VI. Other Special Requirements
- Capacity and Specification Adaptability: The equipment should be able to flexibly adjust parameters according to the capacity and specification requirements of chemical drums, compatible with the production of chemical drums of different capacities (20L-200L) and specifications (open barrel, closed barrel, with discharge valve barrel). For example, the medium-sized chemical drum model can be compatible with 50L-120L drums, and the production efficiency is adjusted according to the capacity (18-22 pieces/hour for 20L drums, 8-10 pieces/hour for 200L drums), improving equipment utilization. For customized chemical drums (such as anti-static, high-temperature resistant), the equipment can be adapted to special molds and molding processes.

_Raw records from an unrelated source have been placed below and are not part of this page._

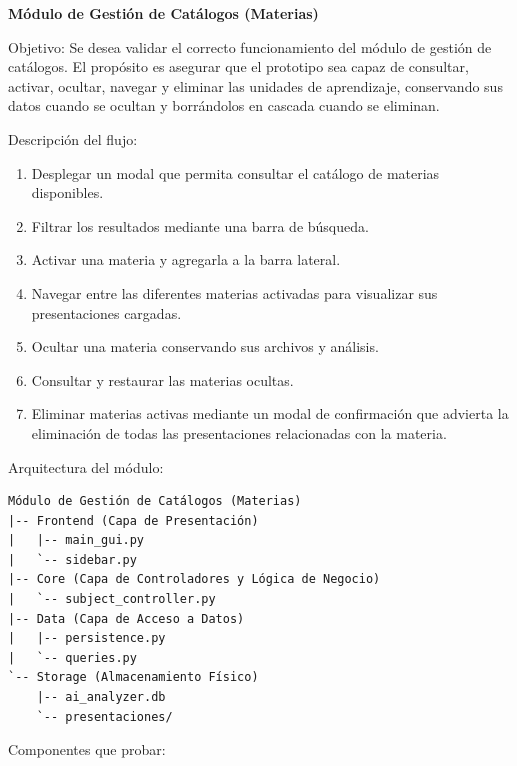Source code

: \documentclass[11pt]{article}
\begin{document}
\textbf{Módulo de Gestión de Catálogos (Materias)}

Objetivo: Se desea validar el correcto funcionamiento del módulo de gestión de catálogos. El propósito es asegurar que el prototipo sea capaz de consultar, activar, ocultar, navegar y eliminar las unidades de aprendizaje, conservando sus datos cuando se ocultan y borrándolos en cascada cuando se eliminan.

Descripción del flujo:
\begin{enumerate}
    \item Desplegar un modal que permita consultar el catálogo de materias disponibles.
    \item Filtrar los resultados mediante una barra de búsqueda.
    \item Activar una materia y agregarla a la barra lateral.
    \item Navegar entre las diferentes materias activadas para visualizar sus presentaciones cargadas.
    \item Ocultar una materia conservando sus archivos y análisis.
    \item Consultar y restaurar las materias ocultas.
    \item Eliminar materias activas mediante un modal de confirmación que advierta la eliminación de todas las presentaciones relacionadas con la materia.
\end{enumerate}


Arquitectura del módulo:
\begin{verbatim}
Módulo de Gestión de Catálogos (Materias)
|-- Frontend (Capa de Presentación)
|   |-- main_gui.py
|   `-- sidebar.py
|-- Core (Capa de Controladores y Lógica de Negocio)
|   `-- subject_controller.py
|-- Data (Capa de Acceso a Datos)
|   |-- persistence.py
|   `-- queries.py
`-- Storage (Almacenamiento Físico)
    |-- ai_analyzer.db
    `-- presentaciones/
\end{verbatim}

Componentes que probar:
\end{document}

- Compliance and Special Performance Adaptability: Chemical drums need to meet strict international and national standards (such as UN dangerous goods packaging standard UN 1A2/X, GB/T 13508-2018 “Plastic Drums for Packaging”, GB 18191-2008 “Plastic Drums for Dangerous Goods Packaging”). The extrusion blow molding machine must be compatible with these standards, and the produced chemical drums can pass tests such as corrosion resistance, leakage prevention, impact resistance, high and low temperature resistance, anti-static and pressure resistance; For chemical drums storing strong corrosive, high-temperature or volatile chemicals, the equipment must be compatible with special modified raw materials and multi-layer co-extrusion technology, ensuring that the drum does not corrode, leak or deform under long-term storage; For food-grade chemical drums (storing food additives), the equipment and raw material contact parts should be made of food-grade materials to avoid pollution.
In summary, the core requirements of Chemical Drums production for extrusion blow molding machines are “precision, stability, anti-corrosion and compliance”. Compared with water tank, automotive fuel tank and hollow pallet production, it has higher requirements on plasticizing quality, sealing performance, safety protection and compliance, focusing on ensuring the corrosion resistance, leakage prevention performance and safety compliance of chemical drums. It is necessary to ensure the dimensional accuracy, structural strength, corrosion resistance and sealing performance of the chemical drum through reasonable configuration of screw, head and clamping systems, precise parameter control, and complete auxiliary systems, meet the strict standards of the dangerous goods packaging industry, and realize stable mass production. At the same time, it should be compatible with chemical drums of different capacities and specifications, improving production efficiency and product qualification rate.